Hail Damage Sparks Fight Over Coverage, Appraisal Demand

March 6, 2024 / News / Writing and Speaking

By Don R. Sampen, published, Chicago Daily Law Bulletin, March 5, 2024

The U.S. District Court for the Northern District of Illinois recently held that a dispute between a property insurer and its insured over a demand for supplemental payments following a loss amounted to a coverage dispute not subject to appraisal.

The case is Philadelphia Indemnity Insurance Co. v. Hometown Cooperative Apartments, Inc., No. 23 C 4977, 2024 U.S. Dist. Lexis 16023 (Jan. 30). The insurer, Philadelphia, was represented by HeplerBroom LLC of Chicago. Wischhover & Associates of Palos Heights represented the insured, Hometown.

Philadelphia issued a commercial property insurance policy to Hometown covering 63 apartment buildings. Following extensive hail damage in 2019, Philadelphia’s engineering consultant prepared an estimate of the loss, to which Hometown’s representatives submitted 13 requests for increases. The consultant accepted most of the requests but excluded overhead and profit. The parties then agreed to the revised estimate of about $4.3 million.

About two years later, in 2023, Hometown’s representatives sought to increase the estimate again for “unforeseen” payments, to account for an updated price list using 2023 prices, for the cost of wood for window trim, and for overhead and profit. By that time Philadelphia had already paid some $3.2 million toward the loss and rejected the new requests.

Hometown then emailed Philadelphia an appraisal demand covering its revised estimate of $8.6 million. Philadelphia responded by taking the position the appraisal demand implicated questions of insurance coverage and legal questions, and advised Hometown it would file a declaratory action.

Philadelphia filed the instant declaratory action seeking a determination of its appraisal obligation for the requested increases. The appraisal clause of the policy allowed either party to demand an appraisal by two appraisers and an umpire when the parties disagreed on the value of the property or the amount of loss.

Hometown responded to the complaint with affirmative defenses and a counterclaim for breach of contract and a bad faith claim. Philadelphia moved to strike the defenses and dismiss the counterclaim.

Analysis

In an opinion by Judge Virginia M. Kendall, the court granted the motion. She characterized the dispute as whether the parties’ disagreement over the requested payment increases involved a coverage dispute — which, if so would give rise to a legal issue for the court to decide — or an amount-of-loss dispute to be adjudicated through the appraisal process.

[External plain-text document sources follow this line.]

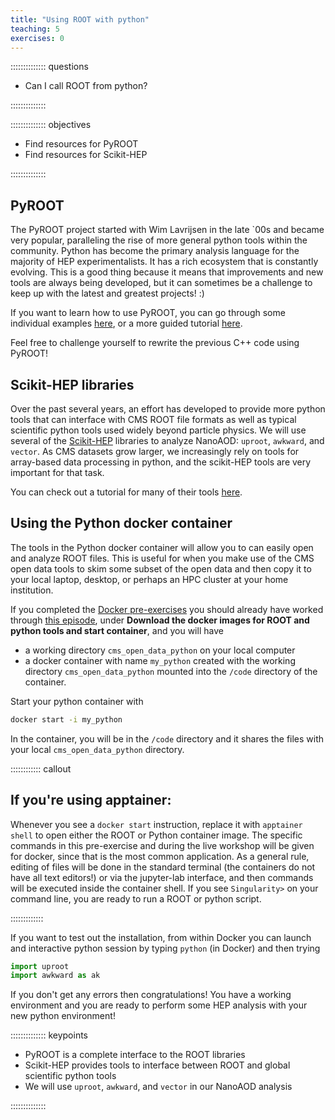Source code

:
 ```yaml
---
title: "Using ROOT with python"
teaching: 5
exercises: 0
---
```


:::::::::::::: questions

- Can I call ROOT from python?

::::::::::::::

:::::::::::::: objectives

- Find resources for PyROOT
- Find resources for Scikit-HEP

::::::::::::::


## PyROOT

The PyROOT project started with Wim Lavrijsen in the late `00s and became very popular, 
paralleling the rise of more general python tools within the community. Python has become the primary analysis language for the majority of HEP experimentalists. It has a
rich ecosystem that is constantly evolving. This is a good thing because it means that improvements
and new tools are always being developed, but it can sometimes be a challenge to keep up with the 
latest and greatest projects! :)

If you want to learn how to use PyROOT, you can go through some individual examples
[here](https://root.cern.ch/doc/master/group__tutorial__pyroot.html), or a more guided tutorial
[here](https://root.cern/manual/python/).

Feel free to challenge yourself to rewrite the previous C++ code using PyROOT! 

## Scikit-HEP libraries

Over the past several years, an effort has developed to provide more python tools that can interface with CMS ROOT file formats as well as typical scientific python tools used widely beyond particle physics.
We will use several of the [Scikit-HEP](https://scikit-hep.org/) libraries to analyze NanoAOD: `uproot`, `awkward`, and `vector`. As CMS datasets grow larger, we increasingly rely on tools for array-based 
data processing in python, and the scikit-HEP tools are very important for that task. 

You can check out a tutorial for many of their tools [here](https://hsf-training.github.io/hsf-training-scikit-hep-webpage/). 

## Using the Python docker container

The tools in the Python docker container will allow you to can easily open
and analyze ROOT files. This is useful for when you make use of the CMS open data tools to skim 
some subset of the open data and then copy it to your local laptop, desktop, or perhaps an 
HPC cluster at your home institution. 

If you completed the [Docker pre-exercises](https://cms-opendata-workshop.github.io/workshopwhepp-lesson-docker/) 
you should already have worked through 
[this episode](https://cms-opendata-workshop.github.io/workshopwhepp-lesson-docker/03-docker-for-cms-opendata/index.html), under **Download the docker images for ROOT and python tools and start container**, and you will have

- a working directory `cms_open_data_python` on your local computer
- a docker container with name `my_python` created with the working directory `cms_open_data_python` mounted into the `/code` directory of the container.

Start your python container with

```bash
docker start -i my_python
```

In the container, you will be in the `/code` directory and it shares the files with your local `cms_open_data_python` directory.

:::::::::::: callout

## If you're using apptainer:

Whenever you see a `docker start` instruction, replace it with `apptainer shell` to open either the ROOT or Python container image.
The specific commands in this pre-exercise and during the live workshop will be given for docker, since that is the most common application.
As a general rule, editing of files will be done in the standard terminal (the containers do not have all text editors!) or via the jupyter-lab interface, and then commands will be executed inside the container shell. If you see `Singularity>` on your command line, you are ready to run a ROOT or python script.

:::::::::::::

If you want to test out the installation, from within Docker you can launch and 
interactive python session by typing `python` (in Docker) and then trying

```python
import uproot
import awkward as ak
```

If you don't get any errors then congratulations! You have a working environment and you are ready to
perform some HEP analysis with your new python environment!

:::::::::::::: keypoints

- PyROOT is a complete interface to the ROOT libraries
- Scikit-HEP provides tools to interface between ROOT and global scientific python tools
- We will use `uproot`, `awkward`, and `vector` in our NanoAOD analysis

::::::::::::::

Addressing Hometown’s contract claim, she then observed that Hometown had not provided any facts demonstrating that Philadelphia’s handling of the appraisal demand was a breach of contract. In fact she found that Philadelphia had performed under the contract by paying Hometown at least $3.2 million.

In addition, Kendall regarded Hometown’s contract claim as premature, for it was not entitled to litigate the amount of loss until its appraisal demand was rescinded or denied. While Philadelphia disputed the additional payments, it did not deny the appraisal demand but rather filed the declaratory action.

Ultimately, Kendall wrote, Philadelphia was asking the court to determine whether the additional payments being requested were improper appraisal demands that implicated questions of insurance coverage law. Hence, because Hometown had not pleaded that Philadelphia denied the appraisal or breached any other policy provision, no basis existed for the breach-of-contract claim.

The bad faith claim also fell because Kendall found a bona fide dispute over whether Hometown’s appraisal demand implicated issues of insurance coverage and Hometown had not pleaded any conduct amounting to bad faith. The affirmative defenses tracked the allegations of the counterclaim and suffered from similar deficiencies.

The court therefore granted Philadelphia’s motion, struck Hometown’s affirmative defenses and dismissed its counterclaim.

Key Point

Upon receiving an appraisal demand, a property insurer does not breach its contractual obligations when it does not deny the demand and seeks a declaration of its contract obligations when the demand arguably bears upon coverage under the policy.